Comment 10•9 years ago
|
||
Can this be tracked for 43 ? using nightly is just too painfull - it crashes almost every cession I use my mobile to browse the web with.
Assignee | ||
Comment 11•9 years ago
|
||
Ludovic, if you set layers.tiles.adjust to false in about:config, does that make it crash less frequently? And does your device have a high-resolution screen?
Comment 12•9 years ago
|
||
[Tracking Requested - why for this release]: This is now the #1 in term of crash volume. It is probably too late for 42 but we should fix this bug in 43. Leaving the tracking request to be sure Liz sees it.
Comment 13•9 years ago
|
||
(In reply to Jamie Nicol [:jnicol] from comment #11) > Ludovic, if you set layers.tiles.adjust to false in about:config, does that > make it crash less frequently? And does your device have a high-resolution > screen? Yes for the high resolution. Done will repport.
Updated•9 years ago
|
Comment 14•9 years ago
|
||
(In reply to Ludovic Hirlimann [:Usul] from comment #10) > Can this be tracked for 43 ? using nightly is just too painfull - it crashes > almost every cession I use my mobile to browse the web with. Looks like Sylvestre took care of setting the right flags.
Comment 15•9 years ago
|
||
(In reply to Ludovic Hirlimann [:Usul] from comment #13) > Yes for the high resolution. Done will repport. Feels way less crashy - but it still crashes.
Comment 16•9 years ago
|
||
Tracking for 43+ since it sounds like this crash is affecting people despite the possible workaround in comment 11.
Comment 17•9 years ago
|
||
I have a Nexus 5. For me, it's not *just* length of page: it's long pages with lots of embedded media. I can find lots of pages that constantly fail after scrolling. I've stayed on Nightly 44.0a1 (20151020031317) because it was the first Nightly to trigger this crash constantly for me. I've just been too lazy / busy to dig in! How do I help?
Assignee | ||
Comment 18•9 years ago
|
||
I'm hopeful bug 1223479 will have helped with this. If people could try the latest nightly (2015-11-12) and see if things are any better that would be great.
Reporter | ||
Comment 19•9 years ago
|
||
I'm still able to reproduce the crash on latest Nightly (2015-11-12) using the URL/device from comment #8
Assignee | ||
Comment 20•9 years ago
|
||
Hmmm. The display port still looks very large for that page. And it's creating multiple painted layers, each of them using many tiles. Definitely still work to do so we don't crash here.
Comment 21•9 years ago
|
||
(In reply to Jamie Nicol [:jnicol] from comment #18) > I'm hopeful bug 1223479 will have helped with this. If people could try the > latest nightly (2015-11-12) and see if things are any better that would be > great. I still see this frequently with 20151113030248. I've found that http://www.kansascity.com/news/state/missouri/article44912667.html demonstrates this crash frequently.
Updated•8 years ago
|
Assignee | ||
Comment 22•8 years ago
|
||
Links to crashing pages are very helpful, thanks. The page mentioned in comment 21 layerizes absolutely insanely! Tens or possibly even a hundred painted layers - unsurprisingly uses a lot of memory, and the one from comment 8 also has several painted layers and a gigantic mask layer. Investigating why now.

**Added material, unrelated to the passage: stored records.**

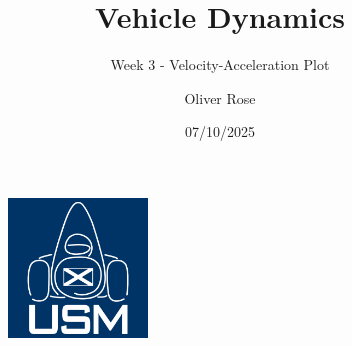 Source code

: \documentclass{beamer}
\title{Vehicle Dynamics}
\subtitle{Week 3 - Velocity-Acceleration Plot}
\author{Oliver Rose}
\institute{University of Strathclyde Motorsport}
\date{07/10/2025}
\begin{document}
\begin{frame}
    \maketitle
\end{frame}




\begin{frame}[focus]
    \begin{figure}
        \includegraphics[width=0.33\textwidth]{../../res/usm-logo.png}
    \end{figure}
\end{frame}
\end{document}
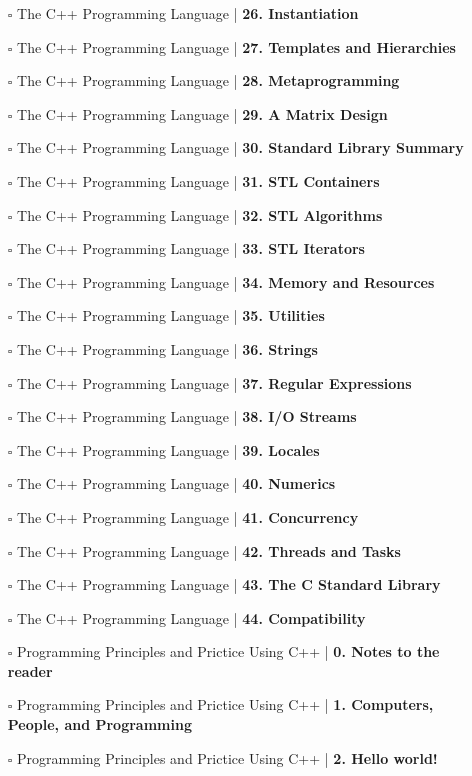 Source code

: \documentclass[a4, landscape, 12pt]{article}
\newcommand{\checkbox}{$\square$}%
\begin{document}
\begin{itemize}
{}
\item [\checkbox]  The C++ Programming Language | \textbf{ 26. Instantiation
}
\item [\checkbox]  The C++ Programming Language | \textbf{ 27. Templates and Hierarchies
}
\item [\checkbox]  The C++ Programming Language | \textbf{ 28. Metaprogramming
}
\item [\checkbox]  The C++ Programming Language | \textbf{ 29. A Matrix Design
}
\item [\checkbox]  The C++ Programming Language | \textbf{ 30. Standard Library Summary
}
\item [\checkbox]  The C++ Programming Language | \textbf{ 31. STL Containers
}
\item [\checkbox]  The C++ Programming Language | \textbf{ 32. STL Algorithms
}
\item [\checkbox]  The C++ Programming Language | \textbf{ 33. STL Iterators
}
\item [\checkbox]  The C++ Programming Language | \textbf{ 34. Memory and Resources
}
\item [\checkbox]  The C++ Programming Language | \textbf{ 35. Utilities
}
\item [\checkbox]  The C++ Programming Language | \textbf{ 36. Strings
}
\item [\checkbox]  The C++ Programming Language | \textbf{ 37. Regular Expressions
}
\item [\checkbox]  The C++ Programming Language | \textbf{ 38. I/O Streams
}
\item [\checkbox]  The C++ Programming Language | \textbf{ 39. Locales
}
\item [\checkbox]  The C++ Programming Language | \textbf{ 40. Numerics
}
\item [\checkbox]  The C++ Programming Language | \textbf{ 41. Concurrency
}
\item [\checkbox]  The C++ Programming Language | \textbf{ 42. Threads and Tasks
}
\item [\checkbox]  The C++ Programming Language | \textbf{ 43. The C Standard Library
}
\item [\checkbox]  The C++ Programming Language | \textbf{ 44. Compatibility
}
\item [\checkbox]  Programming Principles and Prictice Using C++  | \textbf{ 0. Notes to the reader
}
\item [\checkbox]  Programming Principles and Prictice Using C++  | \textbf{ 1. Computers, People, and Programming
}
\item [\checkbox]  Programming Principles and Prictice Using C++  | \textbf{ 2. Hello world!
}
\end{itemize}
\end{document}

Jamie it looks like we have layers.max-active set to 20 right now. That seems pretty high to me, but I also wonder if it's being enforced...
Updated•8 years ago
|
Assignee | ||
Comment 24•8 years ago
|
||
layers.max-active seems to only be honoured in the code path that uses PaintedLayerDataTree::AddingOwnLayer() to add a layer. The other branch, that uses PaintedLayerDataTree::FindPaintedLayerFor() does not honour it. And in this case we keep processing items with different animated geometry roots, which forces FindPaintedLayerFor to create a new layer for each AGR. Not sure why this page has so many AGRs. Or something like that. FrameLayerBuilder is confusing :/
Assignee | ||
Comment 25•8 years ago
|
||
For the page in comment 21: We are creating lots of layers because the page contains lots of items with animated offsets. Bug 1231818 has been filed for fixing this. This might help with various pages but will not be the end of our memory problems which is why I've filed it as a separate bug.
Comment 26•8 years ago
|
||
Too late for 43. Is this still something we need to keep open or track for 44+?
Comment 27•8 years ago
|
||
(In reply to Liz Henry (:lizzard) (needinfo? me) from comment #26) > Too late for 43. Is this still something we need to keep open or track for > 44+? top crash by a decent margin on 44, so I'd keep tracking it
Snorp, JNicol: This crash continues to be the top most issue on FennecAndroid according to crash-stats. Is there anything that we can do to address this? Do you want to consider uplifting the fix from bug 1231818 to Beta/Aurora to see if it address this top crash?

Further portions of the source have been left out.